New civic center could be point of envy
The process begun Thursday night to bring about a cultural center in the core of the city deserves cheers and support. The architects, under Paul Halajian, AIA, deserve credit for not coming right out and trying to tell the town what to do. They are trying to involve all those who want to participate.
As expected, it was the downtown portion of the project that received the most attention, even though the cultural arts center planned for Yosemite Avenue and G Street is really the focus of this latest effort at urban renewal for Madera’s city center.
For years, many residents, primarily those living on the west side of the city, have urged government-funded improvements for downtown, based on their own preferences.
Some of those improvements have been made, but most of those suggestions for perceived betterment have only wound up as that — suggestions.
But here is a suggestion that might work: Leave downtown alone and concentrate what money and talent can be applied to building a cultural arts center that will be the envy of every small city in the San Joaquin Valley.
Downtown is the property of many owners, a good share of them absentee landlords, who are happy with things the way they are. Their tenants operate businesses that fill the needs of people who live nearby, not those who live on the west side of town.
Downtown Madera may not be everybody’s cup of tea — or tequila — but it is a vibrant commercial area that generates a lot of the city’s sales taxes and provides an ethnic experience for everything from western wear to food, from fine jewelry to banking services (it’s one of the city’s two financial centers) and offices for professional and social services.
Some people don’t like the colors some of the stores have been painted, but the operators and customers of those stores like them, and that’s what counts.

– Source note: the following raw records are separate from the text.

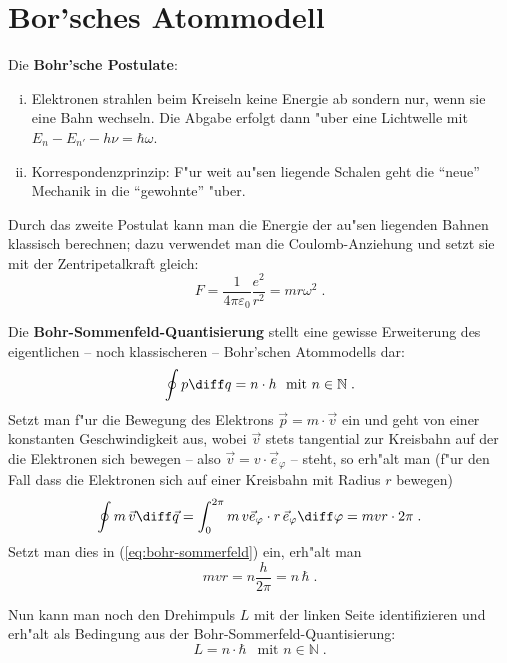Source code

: \documentclass[a4paper,draft]{article}
\begin{document}
\section{Bor'sches Atommodell}
\label{sec:borsches_atommodell}



  Die \textbf{Bohr'sche Postulate}:
  \begin{enumerate}[(i)]
  \item Elektronen strahlen beim Kreiseln keine Energie ab sondern
    nur, wenn sie eine Bahn wechseln.
    Die Abgabe erfolgt dann "uber eine Lichtwelle mit $E_n - E_{n'} -
    h \nu = \hbar \omega$.
  \item Korrespondenzprinzip: F"ur weit au"sen liegende Schalen geht
    die "`neue"' Mechanik in die "`gewohnte"' "uber.
  \end{enumerate}


Durch das zweite Postulat kann man die Energie der au"sen liegenden
Bahnen klassisch berechnen; dazu verwendet man die Coulomb-Anziehung
und setzt sie mit der Zentripetalkraft gleich:
\begin{equation}
  \label{eq:1}
  F = \frac{1}{4\pi\varepsilon_0} \frac{e^2}{r^2} = mr \omega^2 \;.
\end{equation}


Die \textbf{Bohr-Sommenfeld-Quantisierung} stellt eine gewisse
Erweiterung des eigentlichen -- noch klassischeren -- Bohr'schen
Atommodells dar:
\begin{equation}
  \label{eq:bohr-sommerfeld}
  \oint p \diff q = n \cdot h  ~ \text{ mit } n \in \mathbb N\;.
\end{equation}
Setzt man f"ur die Bewegung des Elektrons $\vec p = m \cdot \vec v$
ein und geht von einer konstanten Geschwindigkeit aus, wobei $\vec v$
stets tangential zur Kreisbahn auf der die Elektronen sich bewegen --
also $\vec v = v \cdot \vec e_\varphi$ -- steht, so erh"alt man (f"ur
den Fall dass die Elektronen sich auf einer Kreisbahn mit Radius $r$ bewegen)
\begin{equation*}
  \oint m \, \vec v \diff \vec q = \int_{0}^{2 \pi} m \, v \vec
  e_\varphi \cdot r \, \vec e_\varphi \diff \varphi 
=
m v r \cdot 2 \pi \;.
\end{equation*}
Setzt man dies in (\ref{eq:bohr-sommerfeld}) ein, erh"alt man
\begin{equation*}
  mvr = n \frac{h}{2\pi} = n \, \hbar \;.
\end{equation*}

Nun kann man noch den Drehimpuls $L$ mit der linken Seite
identifizieren und erh"alt als Bedingung aus der
Bohr-Sommerfeld-Quantisierung:
\begin{equation}
\label{eq:2}
  { L = n \cdot \hbar } ~ ~  \text{ mit } n \in \mathbb N \;.
\end{equation}
\end{document}
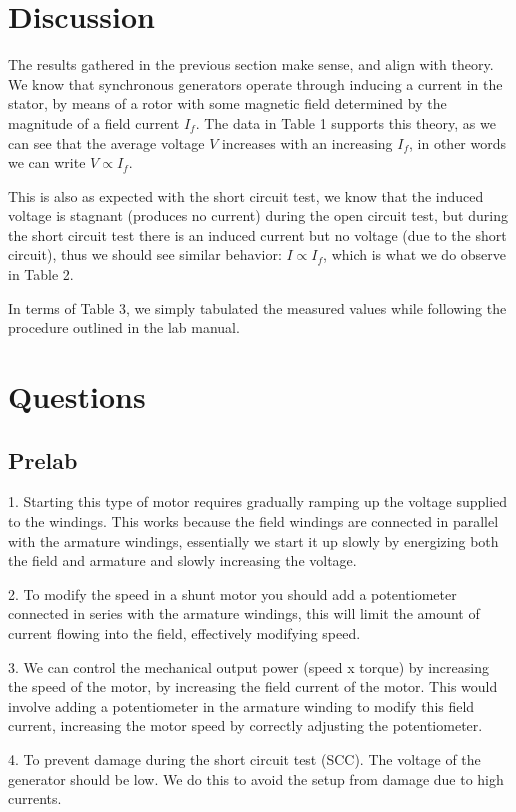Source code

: \documentclass[]{report}
\begin{document}
\section*{Discussion}
The results gathered in the previous section make sense, and align with theory. We know that synchronous generators operate through inducing a current in the stator, by means of a rotor with some magnetic field determined by the magnitude of a field current $I_f$. The data in Table 1 supports this theory, as we can see that the average voltage $V$ increases with an increasing $I_f$, in other words we can write $V \propto I_f$.

This is also as expected with the short circuit test, we know that the induced voltage is stagnant (produces no current) during the open circuit test, but during the short circuit test there is an induced current but no voltage (due to the short circuit), thus we should see similar behavior: $I \propto I_f$, which is what we do observe in Table 2.

In terms of Table 3, we simply tabulated the measured values while following the procedure outlined in the lab manual.

\section*{Questions}

\subsection*{Prelab}

1. Starting this type of motor requires gradually ramping up the voltage supplied to the windings. This works because the field windings are connected in parallel with the armature windings, essentially we start it up slowly by energizing both the field and armature and slowly increasing the voltage.

2. To modify the speed in a shunt motor you should add a potentiometer connected in series with the armature windings, this will limit the amount of current flowing into the field, effectively modifying speed.

3. We can control the mechanical output power (speed x torque) by increasing the speed of the motor, by increasing the field current of the motor. This would involve adding a potentiometer in the armature winding to modify this field current, increasing the motor speed by correctly adjusting the potentiometer.

4. To prevent damage during the short circuit test (SCC). The voltage of the generator should be low. We do this to avoid the setup from damage due to high currents.
\end{document}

Leave downtown to its own devices. Build the cultural arts center. Then, downtown may change to accommodate and attract the people who patronize plays, concerts and gallery openings, but only if it works for downtown, its customers, its merchants and its building owners who in the end must pay for any substantive changes.
The focus now should be on the cultural arts center and improvements to Memorial Courthouse Park, which together could make a real difference to the core of this city.